Kubernetes networking involves a lot of details. We discuss some CNI plugins in this post.

The most basic mode is kubenet. We use –network-plugin=kubenet with kubelet process to use it. Kubenet is not a CNI plugin, but it works with bridge, lo and host-local (CNI-compliant implementations). We can directly specify MTU with –network-plugin-mtu. Kubenet is a basic network plugin, based on bridge plugin, with the addition of port mapping and traffic shaping. It does not offer cross-node networking itself. Today it is typically used with managed clusters by cloud providers, where the cloud provider set up routing rules themselves for inter-node communication.

When a cluster goes multi-node, the main challenge is communication between Pods across different nodes. Pods come and go. The size of cluster could increase or decrease as well. The network solutions come in two network types: overlay network based on encapsulation, or non-overlay networks, most likely using routing techniques. Common backends for for multi-host container networking solutions include VXLAN encapsulation, IPIP encapsulation, host-gw, IPSec. In addition, there are some backends that only used by certain plugins.

Common Backends

VXLAN: use in-kernel VXLAN to encapsulate the packets. VXLAN is a virtual networking capability in Linux which is also used in virtualization technology. VXLAN is an overlay technology requiring encapsulation of overlay network’s layer-2 frame into UDP packet at layer 4 of underlay network. When configured, the VxLAN backend creates a Flannel interface on every host. When a container on one node wishes to send traffic to a different node, the packet goes from the container to the bridge interface in the host’s network namespace. From there the bridge forwards it to the Flannel inteface because the kernel route table designates that this interface is the target for the non-local portion of the overlay network. The Flannel network drive wraps the packet in a UDP packet and sends it to the target host. Once it arrives at its destination, the process flows in reverse, with the Flannel driver on the destination host unwrapping the packet, sending it to the bridge interface, and from there the packet find its way into the overlay network and to the destination Pod.
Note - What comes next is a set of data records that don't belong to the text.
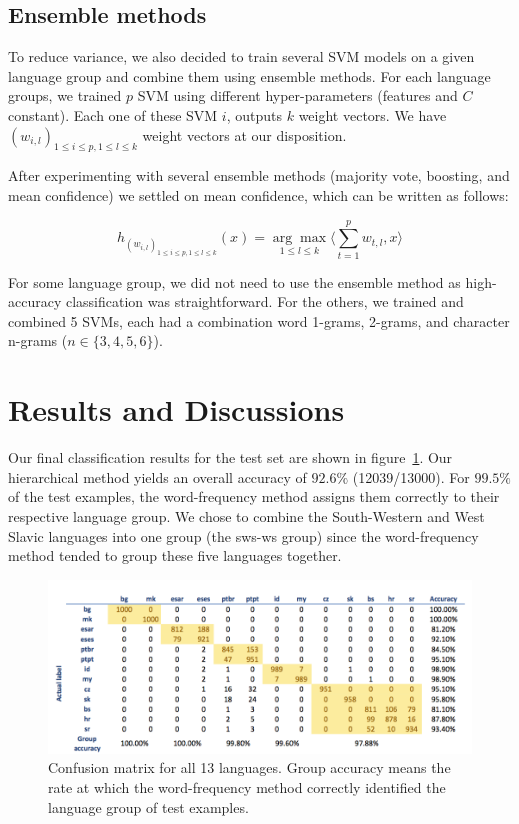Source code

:\documentclass{article}
\begin{document}
\subsection{Ensemble methods}

To reduce variance, we also decided to train several SVM models on a given language group and combine them using ensemble methods. For each language groups, we trained $p$ SVM using different hyper-parameters (features and $C$ constant). Each one of these SVM $i$, outputs $k$ weight vectors. We have $\left(w_{i,l}\right)_{1\leq i \leq p, 1 \leq l \leq k}$ weight vectors at our disposition.

After experimenting with several ensemble methods (majority vote, boosting, and mean confidence) we settled on mean confidence, which can be written as follows:

$$h_{\left(w_{i,l}\right)_{1\leq i \leq p, 1 \leq l \leq k}}(x) = \underset{1\leq l \leq k}{\mathrm{\arg \max}} \langle \sum\limits_{t=1}^p w_{t,l}, x\rangle$$

For some language group, we did not need to use the ensemble method as high-accuracy classification was straightforward. For the others, we trained and combined 5 SVMs, each had a combination word 1-grams, 2-grams, and character n-grams ($n \in \{3,4,5,6\}$).

\section{Results and Discussions}\label{discussion}
Our final classification results for the test set are shown in figure~\ref{fig:ConfMat}. Our hierarchical method yields an overall accuracy of $92.6\%$ (12039/13000). For $99.5\%$ of the test examples, the word-frequency method assigns them correctly to their respective language group. We chose to combine the South-Western and West Slavic languages into one group (the sws-ws group) since the word-frequency method tended to group these five languages together. 
\begin{figure}[h!]
\centering
\includegraphics[scale = 0.4]{Final_confusion_matrix.png}
\caption{Confusion matrix for all 13 languages. Group accuracy means the rate at which the word-frequency method correctly identified the language group of test examples.}
\label{fig:ConfMat}
\end{figure}
\end{document}
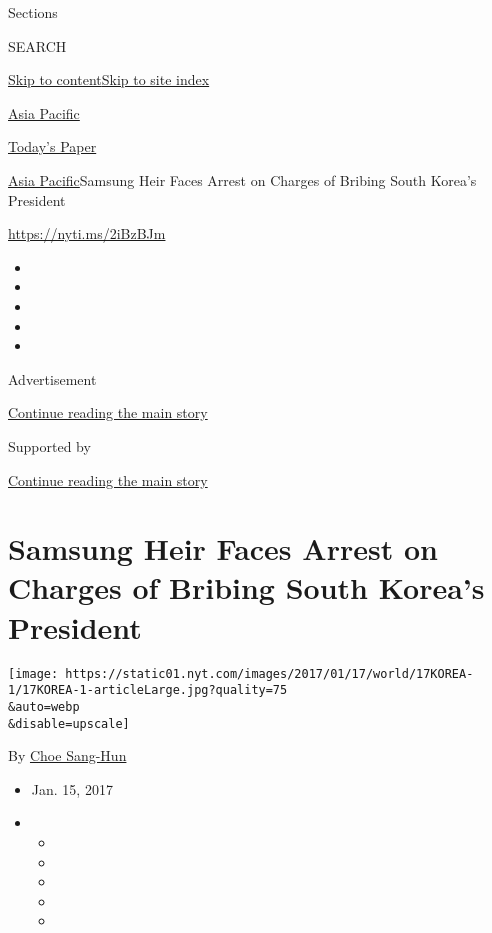Sections

SEARCH

\protect\hyperlink{site-content}{Skip to
content}\protect\hyperlink{site-index}{Skip to site index}

\href{https://www.nytimes.com/section/world/asia}{Asia Pacific}

\href{https://myaccount.nytimes.com/auth/login?response_type=cookie\&client_id=vi}{}

\href{https://www.nytimes.com/section/todayspaper}{Today's Paper}

\href{/section/world/asia}{Asia Pacific}\textbar{}Samsung Heir Faces
Arrest on Charges of Bribing South Korea's President

\url{https://nyti.ms/2iBzBJm}

\begin{itemize}
\item
\item
\item
\item
\item
\end{itemize}

Advertisement

\protect\hyperlink{after-top}{Continue reading the main story}

Supported by

\protect\hyperlink{after-sponsor}{Continue reading the main story}

\hypertarget{samsung-heir-faces-arrest-on-charges-of-bribing-south-koreas-president}{%
\section{Samsung Heir Faces Arrest on Charges of Bribing South Korea's
President}\label{samsung-heir-faces-arrest-on-charges-of-bribing-south-koreas-president}}

\texttt{[image: https://static01.nyt.com/images/2017/01/17/world/17KOREA-1/17KOREA-1-articleLarge.jpg?quality=75\\\&auto=webp\\\&disable=upscale]}

By \href{http://www.nytimes.com/by/choe-sang-hun}{Choe Sang-Hun}

\begin{itemize}
\item
  Jan. 15, 2017
\item
  \begin{itemize}
  \item
  \item
  \item
  \item
  \item
  \end{itemize}
\end{itemize}

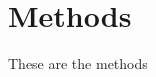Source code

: \documentclass[../main.tex]{subfiles}
\begin{document}
\section{Methods}

These are the methods
\end{document}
host-gw: the host-gw is a non-overlay solution that maintains route tables on Linux Host to allow Pods to communicate across Nodes. It is only used in Flannel plugin. Suppose we have two hosts, each with two containers as connected below. Initially, container0 is not able to reach container2 because eth0 on node0 does not have an entry that matches container2’s IP address. The packet is there sent to default route, which isn’t destined to container2.

However, if we build rules to match container IP address, on the route table of each node. The issue would be solved. This is essentially how host-gw works. Specifically, on node 0, we add “ip route add 192.168.1.0/24 via 10.20.0.2 dev eth0”, on node 1, we add “ip route add 192.168.0.0/24 via 10.20.0.1 dev eth0). The host-gw in Flannel will manage rule addition to us. Note that the two hosts must have direct layer 2 connectivity. In other words, there must not be a router between the two nodes. Otherwise, the routing table on the router is out of reach. In fact, all nodes in a Flannel network must have layer 2 connectivity with each other. In other words, all nodes must be in a single LAN. Host-gw provides better performance than VxLAN.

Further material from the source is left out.